The announcement came just a few days ago, early Saturday morning. According to the V-Twin Expo’s Facebook page and website, the annual industry trade show has been canceled, and I quote, “due to factors beyond our control, which ultimately affect the overall event quality.” Although not shocking news by any means—parent company Paisano Publications has put the entire Easyriders magazine family and events business up for auction—many of us are somewhat sad. In the past, the Expo was considered a bellwether of the V-twin market. And a goodly number of us will miss the annual connections we made with others in the industry, not to mention the lavish banquet, invite-only Super Bowl bash, and numerous other parties that accompanied the affair.
For that one weekend every February since 2001, the Duke Energy Center in Cincinnati, Ohio, was epicenter of the V-twin world. It was where manufacturers trotted out their latest parts and accessories for dealers to ooh and aah over, and most importantly, place product orders in time for the start of the riding season. It’s where trends were set, business relationships formed, and first-time vendors gauged dealer interest in their nifty new gewgaws. In its heyday, the Expo took over the entire first floor and lobby of the convention center along with a goodly portion of the third floor. Over the past decade, as the motorcycle industry contracted, so did the show, with the last iteration in 2017 occupying only a small portion of the main exhibit hall.

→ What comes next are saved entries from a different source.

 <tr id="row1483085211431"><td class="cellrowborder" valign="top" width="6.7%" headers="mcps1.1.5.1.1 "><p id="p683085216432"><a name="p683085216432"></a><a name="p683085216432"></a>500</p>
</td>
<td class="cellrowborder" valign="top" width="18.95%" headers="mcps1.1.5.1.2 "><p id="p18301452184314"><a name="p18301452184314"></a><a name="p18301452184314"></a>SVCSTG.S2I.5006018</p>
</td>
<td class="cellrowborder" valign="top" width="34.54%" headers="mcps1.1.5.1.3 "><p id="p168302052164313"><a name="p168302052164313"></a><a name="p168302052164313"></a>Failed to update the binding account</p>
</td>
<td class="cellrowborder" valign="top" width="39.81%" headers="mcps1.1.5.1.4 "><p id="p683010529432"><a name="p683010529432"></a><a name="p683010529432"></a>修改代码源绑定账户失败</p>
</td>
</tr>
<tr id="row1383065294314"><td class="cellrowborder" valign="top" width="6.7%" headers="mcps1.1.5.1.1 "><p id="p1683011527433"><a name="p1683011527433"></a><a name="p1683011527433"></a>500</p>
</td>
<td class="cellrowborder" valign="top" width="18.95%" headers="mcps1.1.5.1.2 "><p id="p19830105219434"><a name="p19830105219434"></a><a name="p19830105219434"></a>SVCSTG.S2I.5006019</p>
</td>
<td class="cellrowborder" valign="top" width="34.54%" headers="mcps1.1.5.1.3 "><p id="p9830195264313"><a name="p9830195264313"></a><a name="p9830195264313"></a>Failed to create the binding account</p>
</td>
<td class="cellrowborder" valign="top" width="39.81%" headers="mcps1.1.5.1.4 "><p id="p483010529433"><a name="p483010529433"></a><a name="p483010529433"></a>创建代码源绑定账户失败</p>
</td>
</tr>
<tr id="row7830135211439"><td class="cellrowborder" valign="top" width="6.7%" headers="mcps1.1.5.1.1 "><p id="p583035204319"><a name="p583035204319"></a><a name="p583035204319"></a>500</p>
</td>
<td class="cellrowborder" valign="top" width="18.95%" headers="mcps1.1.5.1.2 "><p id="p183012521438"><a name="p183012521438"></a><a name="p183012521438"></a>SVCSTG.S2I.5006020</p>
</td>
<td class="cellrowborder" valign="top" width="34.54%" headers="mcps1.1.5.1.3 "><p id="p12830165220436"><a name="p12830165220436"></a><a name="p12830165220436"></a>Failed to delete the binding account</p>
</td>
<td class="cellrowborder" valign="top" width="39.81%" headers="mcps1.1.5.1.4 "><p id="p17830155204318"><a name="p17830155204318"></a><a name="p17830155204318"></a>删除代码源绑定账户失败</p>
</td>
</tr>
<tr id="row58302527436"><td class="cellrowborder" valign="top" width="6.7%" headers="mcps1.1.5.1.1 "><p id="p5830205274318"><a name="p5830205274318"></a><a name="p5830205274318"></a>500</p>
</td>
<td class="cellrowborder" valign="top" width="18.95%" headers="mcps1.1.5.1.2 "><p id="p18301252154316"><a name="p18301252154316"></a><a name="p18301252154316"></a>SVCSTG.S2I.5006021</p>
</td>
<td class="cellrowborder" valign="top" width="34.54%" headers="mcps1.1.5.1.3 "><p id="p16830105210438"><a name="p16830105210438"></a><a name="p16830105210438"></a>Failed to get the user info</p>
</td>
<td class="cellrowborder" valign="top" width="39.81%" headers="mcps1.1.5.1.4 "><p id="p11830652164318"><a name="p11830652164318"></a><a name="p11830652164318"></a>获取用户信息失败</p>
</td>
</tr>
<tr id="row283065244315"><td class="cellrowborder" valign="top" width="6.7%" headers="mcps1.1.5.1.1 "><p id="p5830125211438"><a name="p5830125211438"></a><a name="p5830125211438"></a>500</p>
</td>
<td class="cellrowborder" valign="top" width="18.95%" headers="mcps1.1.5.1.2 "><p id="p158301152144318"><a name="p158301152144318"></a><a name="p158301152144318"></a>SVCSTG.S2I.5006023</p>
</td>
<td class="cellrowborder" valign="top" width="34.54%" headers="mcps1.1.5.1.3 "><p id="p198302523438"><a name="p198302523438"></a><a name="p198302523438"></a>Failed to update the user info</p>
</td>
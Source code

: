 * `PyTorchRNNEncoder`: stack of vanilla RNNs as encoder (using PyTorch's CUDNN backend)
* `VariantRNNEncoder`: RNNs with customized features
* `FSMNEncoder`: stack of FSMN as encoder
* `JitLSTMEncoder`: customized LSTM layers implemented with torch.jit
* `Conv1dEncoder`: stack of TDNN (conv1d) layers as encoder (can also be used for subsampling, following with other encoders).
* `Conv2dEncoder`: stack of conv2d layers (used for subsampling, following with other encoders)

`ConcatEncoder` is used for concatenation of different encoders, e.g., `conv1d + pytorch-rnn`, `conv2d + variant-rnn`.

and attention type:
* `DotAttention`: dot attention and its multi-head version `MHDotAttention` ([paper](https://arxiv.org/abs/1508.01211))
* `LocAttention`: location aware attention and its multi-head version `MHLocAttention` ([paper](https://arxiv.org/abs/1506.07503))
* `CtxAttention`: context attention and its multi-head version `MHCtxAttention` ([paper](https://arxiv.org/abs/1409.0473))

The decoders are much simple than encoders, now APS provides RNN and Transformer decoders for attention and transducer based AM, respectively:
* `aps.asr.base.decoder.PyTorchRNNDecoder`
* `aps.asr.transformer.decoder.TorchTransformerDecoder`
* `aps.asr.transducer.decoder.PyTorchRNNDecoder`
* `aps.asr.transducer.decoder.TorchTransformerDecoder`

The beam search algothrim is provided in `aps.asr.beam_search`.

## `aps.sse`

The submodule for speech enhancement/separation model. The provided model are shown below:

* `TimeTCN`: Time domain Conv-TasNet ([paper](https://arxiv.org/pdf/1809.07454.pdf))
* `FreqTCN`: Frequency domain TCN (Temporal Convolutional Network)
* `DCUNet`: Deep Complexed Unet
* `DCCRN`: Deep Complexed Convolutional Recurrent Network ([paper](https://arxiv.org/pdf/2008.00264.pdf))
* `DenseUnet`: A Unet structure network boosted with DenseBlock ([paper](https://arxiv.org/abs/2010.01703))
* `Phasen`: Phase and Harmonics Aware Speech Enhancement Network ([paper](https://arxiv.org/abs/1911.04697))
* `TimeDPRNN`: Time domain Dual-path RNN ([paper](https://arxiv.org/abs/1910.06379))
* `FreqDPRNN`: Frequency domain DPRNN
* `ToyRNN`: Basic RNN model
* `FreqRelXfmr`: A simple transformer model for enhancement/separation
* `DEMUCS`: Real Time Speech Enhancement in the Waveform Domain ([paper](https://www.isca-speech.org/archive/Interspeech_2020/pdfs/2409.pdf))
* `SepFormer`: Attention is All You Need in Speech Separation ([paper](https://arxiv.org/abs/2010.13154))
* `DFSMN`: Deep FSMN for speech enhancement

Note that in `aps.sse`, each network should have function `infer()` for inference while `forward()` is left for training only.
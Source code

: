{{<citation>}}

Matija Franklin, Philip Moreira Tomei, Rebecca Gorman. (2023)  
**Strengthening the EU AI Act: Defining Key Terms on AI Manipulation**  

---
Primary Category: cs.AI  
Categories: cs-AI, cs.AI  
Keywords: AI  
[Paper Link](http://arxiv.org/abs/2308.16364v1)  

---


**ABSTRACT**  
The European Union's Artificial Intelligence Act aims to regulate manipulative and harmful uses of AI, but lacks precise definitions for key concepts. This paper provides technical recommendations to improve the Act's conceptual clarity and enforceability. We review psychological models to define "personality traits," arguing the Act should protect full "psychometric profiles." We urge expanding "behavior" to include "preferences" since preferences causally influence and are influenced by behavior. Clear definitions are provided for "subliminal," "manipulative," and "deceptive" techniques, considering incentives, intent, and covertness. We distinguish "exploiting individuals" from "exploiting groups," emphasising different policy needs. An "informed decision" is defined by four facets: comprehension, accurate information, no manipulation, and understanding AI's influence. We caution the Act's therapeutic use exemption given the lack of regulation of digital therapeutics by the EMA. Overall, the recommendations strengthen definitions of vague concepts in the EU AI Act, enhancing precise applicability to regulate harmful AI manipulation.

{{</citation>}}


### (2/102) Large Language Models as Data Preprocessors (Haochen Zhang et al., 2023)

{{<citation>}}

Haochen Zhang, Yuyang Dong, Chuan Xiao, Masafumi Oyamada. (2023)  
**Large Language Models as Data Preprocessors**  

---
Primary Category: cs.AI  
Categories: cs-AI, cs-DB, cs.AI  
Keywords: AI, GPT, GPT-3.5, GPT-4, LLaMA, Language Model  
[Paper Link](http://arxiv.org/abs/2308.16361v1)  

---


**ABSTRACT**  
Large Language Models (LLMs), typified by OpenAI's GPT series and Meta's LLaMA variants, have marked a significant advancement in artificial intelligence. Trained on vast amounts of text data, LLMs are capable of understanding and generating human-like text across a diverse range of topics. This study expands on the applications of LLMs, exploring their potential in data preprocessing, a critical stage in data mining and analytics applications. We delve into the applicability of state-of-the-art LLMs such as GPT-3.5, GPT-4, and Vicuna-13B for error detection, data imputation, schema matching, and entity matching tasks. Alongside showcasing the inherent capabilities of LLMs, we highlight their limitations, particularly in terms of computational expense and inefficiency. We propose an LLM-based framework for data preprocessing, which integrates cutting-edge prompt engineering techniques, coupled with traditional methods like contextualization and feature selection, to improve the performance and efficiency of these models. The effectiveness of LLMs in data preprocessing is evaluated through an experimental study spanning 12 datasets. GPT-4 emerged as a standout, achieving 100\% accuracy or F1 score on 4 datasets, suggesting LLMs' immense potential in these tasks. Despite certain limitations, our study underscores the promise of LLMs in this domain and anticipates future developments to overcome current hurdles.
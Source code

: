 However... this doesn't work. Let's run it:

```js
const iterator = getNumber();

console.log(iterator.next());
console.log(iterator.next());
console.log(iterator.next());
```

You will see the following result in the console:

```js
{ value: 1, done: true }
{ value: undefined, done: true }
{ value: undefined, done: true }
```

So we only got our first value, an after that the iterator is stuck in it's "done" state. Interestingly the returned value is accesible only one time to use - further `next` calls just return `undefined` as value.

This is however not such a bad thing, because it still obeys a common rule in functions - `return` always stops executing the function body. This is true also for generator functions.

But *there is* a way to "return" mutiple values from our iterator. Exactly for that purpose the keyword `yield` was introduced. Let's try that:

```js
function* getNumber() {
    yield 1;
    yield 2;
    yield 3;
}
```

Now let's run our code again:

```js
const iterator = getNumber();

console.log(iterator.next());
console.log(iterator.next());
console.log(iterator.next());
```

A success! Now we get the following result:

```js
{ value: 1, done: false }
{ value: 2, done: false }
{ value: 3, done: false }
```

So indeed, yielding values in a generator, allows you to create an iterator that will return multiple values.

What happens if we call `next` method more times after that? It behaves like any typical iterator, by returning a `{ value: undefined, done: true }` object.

The sluggish economy was certainly a key reason for the show’s shrinking. At the same time, other industry events, some in direct competition, had sprung up, making travel costs and absence of key staff for multiple trips quite challenging for dealers as well as exhibitors. And with online ordering firmly ensconced in just about every retail shop, trade show special pricing isn’t the draw it once was. Call it the perfect storm.
A variety of other reasons could be cited, but one that few talk about is the fact that independent shops aren’t, for the most part, unified in any meaningful way. Franchise dealers have their dealer associations to rely on for mutual support, knowledge sharing, and other areas that benefit their membership. Parts manufacturers have at least one major organization that provides competitive information to their members and advances their interests regarding both helpful and harmful legislation.
Conventional wisdom is that most independent motorcycle shops weren’t founded as a way to get rich quick, or for ego, both of which seemed to attract some newly-hatched franchise dealers during the industry’s boom times. Rather, shadetree mechanics who enjoyed working on their own bikes and those of their friends, and racers that did their own performance and tuning upgrades because they couldn’t find anyone to make their bikes go faster were the people who transitioned from working off a single lift in a one-car garage into opening a full-blown shop with real customers walking through the door. But many of these emerging entrepreneurs carried their fierce independence, their lone wolf and sometimes anti-social personas with them into their businesses, and when approached by fledgling organizations to enlist, most demurred, preferring to avoid the politics inherent in such structures, not to mention the suspicion of such groups, and deal with challenges either on their own or within a small circle of trusted peers.
This mindset seems to pervade the motorcycle world in general, with most riders unaffiliated with motorcyclists’ rights or similar associations. Add to this the conflicts between certain clubs, the disdain of certain brand aficionados towards riders of other bikes deemed inferior, and it makes for a huge constituency of riders with vastly different agendas, resulting in an uphill battle when we look to preserve the lifestyle we love.
But I digress. One constant in this world is change, and our own little corner of the world isn’t immune. Since the time I first got involved with motorcycling, I’ve seen the pendulum swing, in lockstep with the economy, from maintaining and repairing one’s bike to keep it on the road for many more years, to purchasing expensive high-end models and even pricier one-off customs, and back again to fixing that old bike that’s been sitting in the garage rather than buying yet another new one. Retro has gotten huge, whether it’s building, showing or racing with that vintage machine. Where big money was valued at the beginning of this millennium, the ability to wrench is today’s currency. Loosely organized grassroots events have once more taken hold of the culture, reminiscent of my younger days but this time around, I’m able to appreciate the unregulated, unfettered, off-the-radar kind of fun that, for a while, seemed to disappear from the landscape. Yes, some of you have always held these values, but now this lifestyle is reaching a much wider audience, vastly proliferated by social media.
And with change comes casualties. The V-Twin Expo isn’t the only trade show that’s folded within the past few years. The closing sentence of my write-up of the most recent Expo reads: “It remains to be seen whether the American V-twin market will continue to support the only trade show of its kind.” There is, in fact, a newer tradeshow kid on the block. Is this the answer for supporting and advancing the motorcycle industry? Or will we return to our roots, eschewing the formalities of exhibit halls and 12’x12’ vendor booths? Maybe it’s time for something different. And that also remains to be seen.